For this experiment, enough Gaussian noise has to be injected to induce line errors (to test the modem's response). But too much noise causes an irretrievable framing loss and ultimately loss of sync. However, there's a very fine threshold between those two noise levels.
Furthermore, these noise tests using the Hantek AWG, above, exhibit something of the Boiled Frog syndrome! That is: "start with a cool pan, slowly raise the heat, and the frog won't even notice!". That seems to be the case with line noise, too!
Suddenly injecting a high power level of noise almost certainly causes a lost connection with immediate effect. One loss of framing signal is enough.
By contrast, there is 'success' when the line is synced with no noise. Only then is the noise slowly increased. Starting with just a few microvolts amplitude, the noise can be raised to several hundred millivolts over the time span of a few tens of seconds or minutes. Presumably as the CPE furiously bit-swaps in search of better carriers.
So what? Who cares?
Well, we might speculate that this behaviour has some relevance to the effects of crosstalk noise, as VDSL2 is rolled out further.

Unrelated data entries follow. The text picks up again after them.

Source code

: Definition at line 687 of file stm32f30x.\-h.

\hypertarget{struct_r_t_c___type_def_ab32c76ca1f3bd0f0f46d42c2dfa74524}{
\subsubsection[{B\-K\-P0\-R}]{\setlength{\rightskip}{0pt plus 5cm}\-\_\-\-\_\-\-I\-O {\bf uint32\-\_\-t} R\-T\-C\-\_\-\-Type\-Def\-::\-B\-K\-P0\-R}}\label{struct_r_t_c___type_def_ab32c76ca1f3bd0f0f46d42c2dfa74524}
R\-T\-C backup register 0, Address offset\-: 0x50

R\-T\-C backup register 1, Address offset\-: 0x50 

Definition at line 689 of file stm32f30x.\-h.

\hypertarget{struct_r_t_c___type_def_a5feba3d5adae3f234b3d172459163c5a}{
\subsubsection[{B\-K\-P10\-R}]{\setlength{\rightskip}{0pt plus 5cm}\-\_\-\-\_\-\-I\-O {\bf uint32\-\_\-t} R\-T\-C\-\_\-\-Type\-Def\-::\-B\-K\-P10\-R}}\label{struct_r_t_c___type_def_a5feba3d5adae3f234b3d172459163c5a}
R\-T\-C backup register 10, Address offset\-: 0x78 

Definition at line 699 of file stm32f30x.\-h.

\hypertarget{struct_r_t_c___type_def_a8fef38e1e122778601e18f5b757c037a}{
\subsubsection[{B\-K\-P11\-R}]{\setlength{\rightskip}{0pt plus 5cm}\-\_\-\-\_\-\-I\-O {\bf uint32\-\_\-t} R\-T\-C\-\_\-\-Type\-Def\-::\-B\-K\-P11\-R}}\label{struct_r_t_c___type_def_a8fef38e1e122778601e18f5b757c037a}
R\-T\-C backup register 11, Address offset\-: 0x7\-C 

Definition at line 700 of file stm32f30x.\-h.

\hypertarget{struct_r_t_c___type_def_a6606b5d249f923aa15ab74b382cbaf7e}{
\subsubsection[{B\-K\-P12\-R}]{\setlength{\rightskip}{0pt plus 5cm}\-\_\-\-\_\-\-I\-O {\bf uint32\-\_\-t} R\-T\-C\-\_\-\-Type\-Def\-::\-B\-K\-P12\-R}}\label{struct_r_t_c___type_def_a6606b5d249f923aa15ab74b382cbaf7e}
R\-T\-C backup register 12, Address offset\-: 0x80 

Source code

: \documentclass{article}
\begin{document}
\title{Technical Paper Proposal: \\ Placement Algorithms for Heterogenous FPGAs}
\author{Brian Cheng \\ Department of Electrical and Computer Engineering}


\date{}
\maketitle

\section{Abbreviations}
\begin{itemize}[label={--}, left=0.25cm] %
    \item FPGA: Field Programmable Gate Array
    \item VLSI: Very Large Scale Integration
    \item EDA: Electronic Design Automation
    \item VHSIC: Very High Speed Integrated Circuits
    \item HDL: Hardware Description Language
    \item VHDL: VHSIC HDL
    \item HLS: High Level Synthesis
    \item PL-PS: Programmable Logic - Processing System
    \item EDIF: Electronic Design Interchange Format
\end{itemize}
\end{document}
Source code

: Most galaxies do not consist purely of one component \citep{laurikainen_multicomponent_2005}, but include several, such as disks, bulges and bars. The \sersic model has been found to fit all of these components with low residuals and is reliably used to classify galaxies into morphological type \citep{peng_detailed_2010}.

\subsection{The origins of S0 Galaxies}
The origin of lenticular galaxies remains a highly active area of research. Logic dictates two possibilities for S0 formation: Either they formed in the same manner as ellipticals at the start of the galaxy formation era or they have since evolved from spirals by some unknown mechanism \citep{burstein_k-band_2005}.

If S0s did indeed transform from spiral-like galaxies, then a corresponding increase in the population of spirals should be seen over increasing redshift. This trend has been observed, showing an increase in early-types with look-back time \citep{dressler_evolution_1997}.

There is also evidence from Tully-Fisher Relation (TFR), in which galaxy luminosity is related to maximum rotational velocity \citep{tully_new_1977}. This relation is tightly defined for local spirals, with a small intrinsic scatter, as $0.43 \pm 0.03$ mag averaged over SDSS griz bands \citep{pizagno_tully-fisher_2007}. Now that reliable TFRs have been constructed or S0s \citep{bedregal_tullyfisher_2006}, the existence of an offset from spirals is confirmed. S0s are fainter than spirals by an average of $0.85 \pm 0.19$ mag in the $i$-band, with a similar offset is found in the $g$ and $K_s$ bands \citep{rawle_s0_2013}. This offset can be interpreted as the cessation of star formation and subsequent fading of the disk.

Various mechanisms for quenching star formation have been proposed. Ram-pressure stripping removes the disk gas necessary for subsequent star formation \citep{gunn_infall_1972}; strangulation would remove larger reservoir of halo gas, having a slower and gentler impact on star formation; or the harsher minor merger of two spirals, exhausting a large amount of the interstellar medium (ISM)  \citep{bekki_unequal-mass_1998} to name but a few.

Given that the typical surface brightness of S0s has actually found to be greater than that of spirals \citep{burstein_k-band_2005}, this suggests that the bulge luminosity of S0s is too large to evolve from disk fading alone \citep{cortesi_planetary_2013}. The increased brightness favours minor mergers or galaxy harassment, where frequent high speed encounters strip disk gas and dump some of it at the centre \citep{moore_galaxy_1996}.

When a VDSL circuit is newly commissioned, it's possible that it will act as an immediate and severe 'disturber' on its neighbouring pairs. Inducing large amounts of Gaussian noise into them from the moment that the new port is activated at the DSLAM. There is nothing in the VDSL2 specs (sfaik) for building up transmit power on a slowly-slowly basis. So what is going to happen in those cases?
This is pure speculation, but it might be found that as a new VDSL2 circuit is activated, the crosstalk it creates causes the immediate de-syncing of (borderline) neighbours..Those lines then re-sync, knocking out the new circuit. Which then tries to resync itself. In a ping-pong effect! Just speculation though. No evidence of that actually happening, yet!
Though what has been seen is as follows: the Gaussian noise power level is incrementally raised (simulating disturbance from increased crosstalk). The actual net data rate remains static, a property of the DLM configuration. However, the attainable rate still drops. Causing the Relative Capacity Occupation (RCO) , a percentage measurement, to rise, quite possibly above 100%. Meanwhile, with the noise floor raised, the SNR margins, especially in the higher downstream bands, are seen to wither downwards, towards zero.
As those SNR margins are slashed, and with that static actual net data rate, the error rates creep up. Eventually, the DLM algorithm has to intervene. So it re-profiles the line with lower transmission rate bands, and the SNR margins rise again.
Sfaics, those stages could mark the typical effects of crosstalk at the CPE as more and more subscribers sharing the same cable binder opt for a VDSL2 service.